We also use whole group snack time, or lunch time on Fridays to help students learn how to manage their food, trash, and lunch box. When they move on to elementary school, the students only have a certain amount of time to eat. We do our best to help them learn to eat in the amount of time given. We also work to teach the preschoolers to learn to be responsible for opening the items in their lunch. After snack or lunch is over, we work on teaching the children what is trash, what can be recycled, and what to take home. Pretty much during the beginning teaching and training phase, someone throws away their lunchbox, (don’t worry, we dig it out of the trashcan) and we end up with leaky lunch boxes from open drink containers. As teachers, we do our best to inspect lunch boxes, to help prevent these issues, but sometimes things sneak by us. Please be understanding if an ice pack, spoon, or plastic container comes up missing during the first weeks of school. With all this training, when I see our previous students in the elementary school cafeterias, it is evident that they are some of the more confident and well-prepared students in the lunchrooms.
Our preschool snack time also offers a time to learn about nutrition and nutritious foods. Many times I have witnessed students trying a new food at preschool, loving it, and then eating it at home. Many days, we will use this time to work on identifying food groups. We talk about Red, Yellow, and Green light foods. We also do our best to be neutral about food and to teach children to stop eating when their bellies are full. I have seen parents who restrict their child’s food choices so much, that when they do have a chance to eat something sweet, they can not stop, and try hide food in their pockets. We also try to teach our students the importance of moderation. For example, it’s a good idea to try to limit red light foods, but it is also a good idea not to overeat just because it is a green light food. I feel very strongly about teaching preschoolers appropriate eating habits, (especially, since I grew up with a grandma who insisted on a cookie for each hand and even encouraged us to “burp” so we would have more room to eat. How disgusting is that?) PBS just aired a wonderful documentary about the aforementioned ideals called “The Parents’ Survival Guide: Childhood Obesity”. In it, they offered very rational, and very reasonable guidelines and suggestions about food consumption and children. As a preschool, we fall pretty much in line with the suggestions offered by the doctors interviewed in this investigation. Sesame Street has also been known to offer some pretty sound nutritional instruction to preschoolers, with Cookie Monster performing “A Cookie is a Sometime Food”.
In summary, we feel that snack time is an important learning opportunity, in many, many, ways!
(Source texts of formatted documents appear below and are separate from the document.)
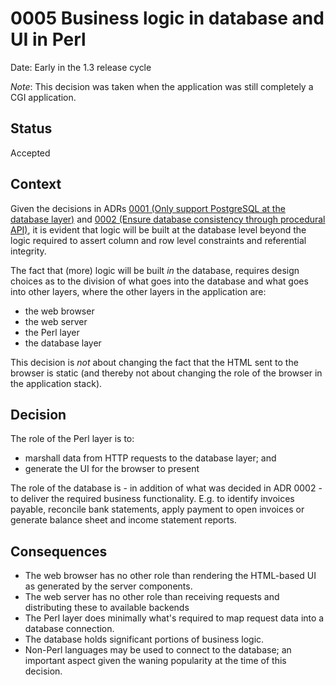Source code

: # 0005 Business logic in database and UI in Perl

Date: Early in the 1.3 release cycle

*Note*: This decision was taken when the application was still
completely a CGI application.

## Status

Accepted

## Context

Given the decisions in ADRs [0001 (Only support PostgreSQL at the database
layer)](./0001-database-restricted-to-postgresql.md) and [0002 (Ensure database
consistency through procedural API)](./0002-database-consistency-procedural-api.md),
it is evident that logic will be built at the database level beyond the logic
required to assert column and row level constraints and referential integrity.

The fact that (more) logic will be built *in* the database, requires design choices
as to the division of what goes into the database and what goes into other layers,
where the other layers in the application are:

 * the web browser
 * the web server
 * the Perl layer
 * the database layer

This decision is *not* about changing the fact that the HTML sent to the
browser is static (and thereby not about changing the role of the browser
in the application stack).

## Decision

The role of the Perl layer is to:

* marshall data from HTTP requests to the database layer; and
* generate the UI for the browser to present

The role of the database is - in addition of what was decided in ADR 0002 - to
deliver the required business functionality.  E.g. to identify invoices payable,
reconcile bank statements, apply payment to open invoices or generate balance
sheet and income statement reports.


## Consequences

- The web browser has no other role than rendering the HTML-based UI as
  generated by the server components.
- The web server has no other role than receiving requests and distributing
  these to available backends
- The Perl layer does minimally what's required to map request data into a
  database connection.
- The database holds significant portions of business logic.
- Non-Perl languages may be used to connect to the database; an important aspect
  given the waning popularity at the time of this decision.
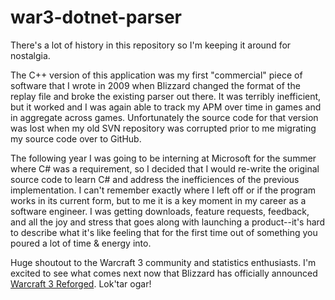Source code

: war3-dotnet-parser
==================

There's a lot of history in this repository so I'm keeping it around for nostalgia.

The C++ version of this application was my first "commercial" piece of software that I wrote in 2009 when Blizzard changed the format of the replay file and broke the existing parser out there. It was terribly inefficient, but it worked and I was again able to track my APM over time in games and in aggregate across games. Unfortunately the source code for that version was lost when my old SVN repository was corrupted prior to me migrating my source code over to GitHub.

The following year I was going to be interning at Microsoft for the summer where C# was a requirement, so I decided that I would re-write the original source code to learn C# and address the inefficiences of the previous implementation. I can't remember exactly where I left off or if the program works in its current form, but to me it is a key moment in my career as a software engineer. I was getting downloads, feature requests, feedback, and all the joy and stress that goes along with launching a product--it's hard to describe what it's like feeling that for the first time out of something you poured a lot of time & energy into.

Huge shoutout to the Warcraft 3 community and statistics enthusiasts. I'm excited to see what comes next now that Blizzard has officially announced [Warcraft 3 Reforged](https://playwarcraft3.com). Lok'tar ogar!
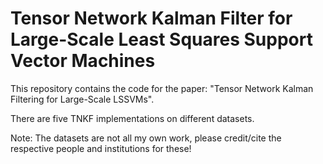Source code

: # Tensor Network Kalman Filter for Large-Scale Least Squares Support Vector Machines 

This repository contains the code for the paper: "Tensor Network Kalman Filtering for Large-Scale LSSVMs".

There are five TNKF implementations on different datasets. 

Note: The datasets are not all my own work, please credit/cite the respective people and institutions for these!



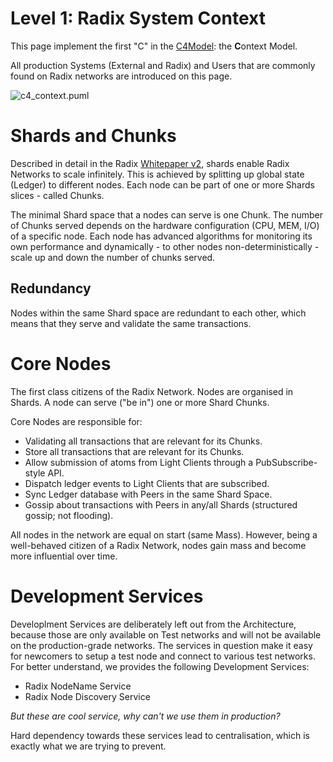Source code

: # Level 1: Radix System Context

This page implement the first "C" in the [C4Model](https://c4model.com/#coreDiagrams): the **C**ontext Model.

All production Systems (External and Radix) and Users that are commonly found on Radix networks are introduced on this page.

![c4_context.puml](http://www.plantuml.com/plantuml/proxy?cache=no&fmt=svg&src=https://raw.githubusercontent.com/radixdlt/docs/arch/arch/c4_context.puml)

# Shards and Chunks

Described in detail in the Radix [Whitepaper v2](https://papers.radixdlt.com/tempo/v2/), shards enable Radix Networks to scale infinitely.
This is achieved by splitting up global state (Ledger) to different nodes. Each node can be part of one or more Shards slices - called Chunks.

The minimal Shard space that a nodes can serve is one Chunk. The number of Chunks served depends on the hardware configuration (CPU, MEM, I/O) of
a specific node. Each node has advanced algorithms for monitoring its own performance and dynamically - to other nodes non-deterministically - scale up and down
 the number of chunks served.

## Redundancy

Nodes within the same Shard space are redundant to each other, which means that they serve and validate the same transactions.

# Core Nodes

The first class citizens of the Radix Network. Nodes are organised in Shards. A node can serve ("be in") one or more Shard Chunks.

Core Nodes are responsible for:

* Validating all transactions that are relevant for its Chunks.
* Store all transactions that are relevant for its Chunks.
* Allow submission of atoms from Light Clients through a PubSubscribe-style API.
* Dispatch ledger events to Light Clients that are subscribed.
* Sync Ledger database with Peers in the same Shard Space.
* Gossip about transactions with Peers in any/all Shards (structured gossip; not flooding).

All nodes in the network are equal on start (same Mass). However, being a well-behaved citizen of a Radix Network, nodes gain mass 
and become more influential over time.

# Development Services

Developlment Services are deliberately left out from the Architecture, because those are only available on Test networks and will not be available on the production-grade networks. 
The services in question make it easy for newcomers to setup a test node and connect to various test networks.
For better understand, we provides the following Development Services:

* Radix NodeName Service
* Radix Node Discovery Service

*But these are cool service, why can't we use them in production?*

Hard dependency towards these services lead to centralisation, which is exactly what we are trying to prevent.
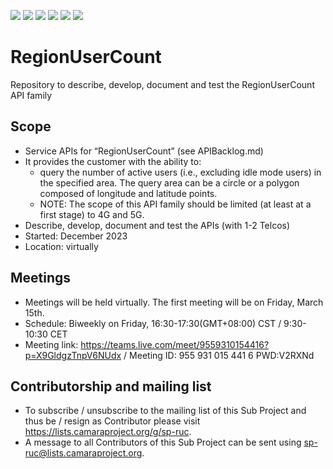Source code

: <a href="https://github.com/camaraproject/RegionUserCount/commits/" title="Last Commit"><img src="https://img.shields.io/github/last-commit/camaraproject/RegionUserCount?style=plastic"></a>
<a href="https://github.com/camaraproject/RegionUserCount/issues" title="Open Issues"><img src="https://img.shields.io/github/issues/camaraproject/RegionUserCount?style=plastic"></a>
<a href="https://github.com/camaraproject/RegionUserCount/pulls" title="Open Pull Requests"><img src="https://img.shields.io/github/issues-pr/camaraproject/RegionUserCount?style=plastic"></a>
<a href="https://github.com/camaraproject/RegionUserCount/graphs/contributors" title="Contributors"><img src="https://img.shields.io/github/contributors/camaraproject/RegionUserCount?style=plastic"></a>
<a href="https://github.com/camaraproject/RegionUserCount" title="Repo Size"><img src="https://img.shields.io/github/repo-size/camaraproject/RegionUserCount?style=plastic"></a>
<a href="https://github.com/camaraproject/RegionUserCount/blob/main/LICENSE" title="License"><img src="https://img.shields.io/badge/License-Apache%202.0-green.svg?style=plastic"></a>

# RegionUserCount
Repository to describe, develop, document and test the RegionUserCount API family

## Scope
* Service APIs for “RegionUserCount” (see APIBacklog.md)  
* It provides the customer with the ability to:  
  * query the number of active users (i.e., excluding idle mode users) in the specified area. The query area can be a circle or a polygon composed of longitude and latitude points.
  * NOTE: The scope of this API family should be limited (at least at a first stage) to 4G and 5G.  
* Describe, develop, document and test the APIs (with 1-2 Telcos)  
* Started: December 2023
* Location: virtually  

## Meetings
* Meetings will be held virtually. The first meeting will be on Friday, March 15th.
* Schedule: Biweekly on Friday, 16:30-17:30(GMT+08:00) CST / 9:30-10:30 CET
* Meeting link: https://teams.live.com/meet/9559310154416?p=X9GldgzTnpV6NUdx / Meeting ID: 955 931 015 441 6 PWD:V2RXNd

## Contributorship and mailing list
* To subscribe / unsubscribe to the mailing list of this Sub Project and thus be / resign as Contributor please visit <https://lists.camaraproject.org/g/sp-ruc>.
* A message to all Contributors of this Sub Project can be sent using <sp-ruc@lists.camaraproject.org>.
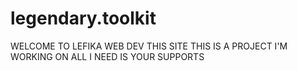 # legendary.toolkit
WELCOME TO LEFIKA WEB DEV THIS SITE   THIS IS A PROJECT I'M WORKING ON ALL I NEED IS YOUR SUPPORTS
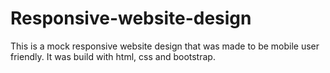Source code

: # Responsive-website-design
This is a mock responsive website design that was made to be mobile user friendly. It was build with html, css and bootstrap.
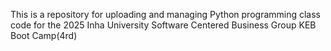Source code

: This is a repository for uploading and managing Python programming class code for the 2025 Inha University Software Centered Business Group KEB Boot Camp(4rd)
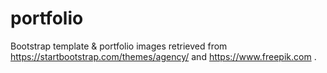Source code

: # portfolio

Bootstrap template & portfolio images retrieved from https://startbootstrap.com/themes/agency/ and  https://www.freepik.com . 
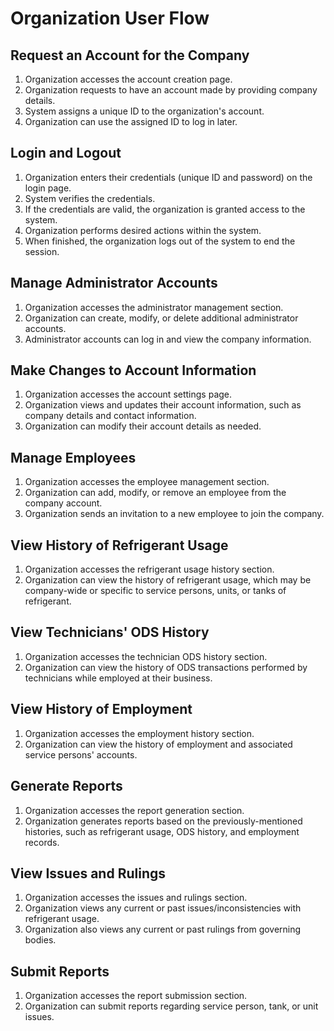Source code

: # Organization User Flow

## Request an Account for the Company

1. Organization accesses the account creation page.
2. Organization requests to have an account made by providing company details.
3. System assigns a unique ID to the organization's account.
4. Organization can use the assigned ID to log in later.

## Login and Logout

1. Organization enters their credentials (unique ID and password) on the login page.
2. System verifies the credentials.
3. If the credentials are valid, the organization is granted access to the system.
4. Organization performs desired actions within the system.
5. When finished, the organization logs out of the system to end the session.

## Manage Administrator Accounts

1. Organization accesses the administrator management section.
2. Organization can create, modify, or delete additional administrator accounts.
3. Administrator accounts can log in and view the company information.

## Make Changes to Account Information

1. Organization accesses the account settings page.
2. Organization views and updates their account information, such as company details and contact information.
3. Organization can modify their account details as needed.

## Manage Employees

1. Organization accesses the employee management section.
2. Organization can add, modify, or remove an employee from the company account.
3. Organization sends an invitation to a new employee to join the company.

## View History of Refrigerant Usage

1. Organization accesses the refrigerant usage history section.
2. Organization can view the history of refrigerant usage, which may be company-wide or specific to service persons, units, or tanks of refrigerant.

## View Technicians' ODS History

1. Organization accesses the technician ODS history section.
2. Organization can view the history of ODS transactions performed by technicians while employed at their business.

## View History of Employment

1. Organization accesses the employment history section.
2. Organization can view the history of employment and associated service persons' accounts.

## Generate Reports

1. Organization accesses the report generation section.
2. Organization generates reports based on the previously-mentioned histories, such as refrigerant usage, ODS history, and employment records.

## View Issues and Rulings

1. Organization accesses the issues and rulings section.
2. Organization views any current or past issues/inconsistencies with refrigerant usage.
3. Organization also views any current or past rulings from governing bodies.

## Submit Reports

1. Organization accesses the report submission section.
2. Organization can submit reports regarding service person, tank, or unit issues.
It provides nutrition for the needs of growing children, an opportunity to teach manners and learn to converse with classmates while eating, a chance to learn to eat in the allotted time, manage their food, trash and lunchbox. Students also become prepared for the lunchroom in following years, learn to listen to fullness cues, and how to eat in moderation. Overall, preschool snack times provides the building blocks needed to provide a healthy relationship with food, that hopefully, will become a life long lesson.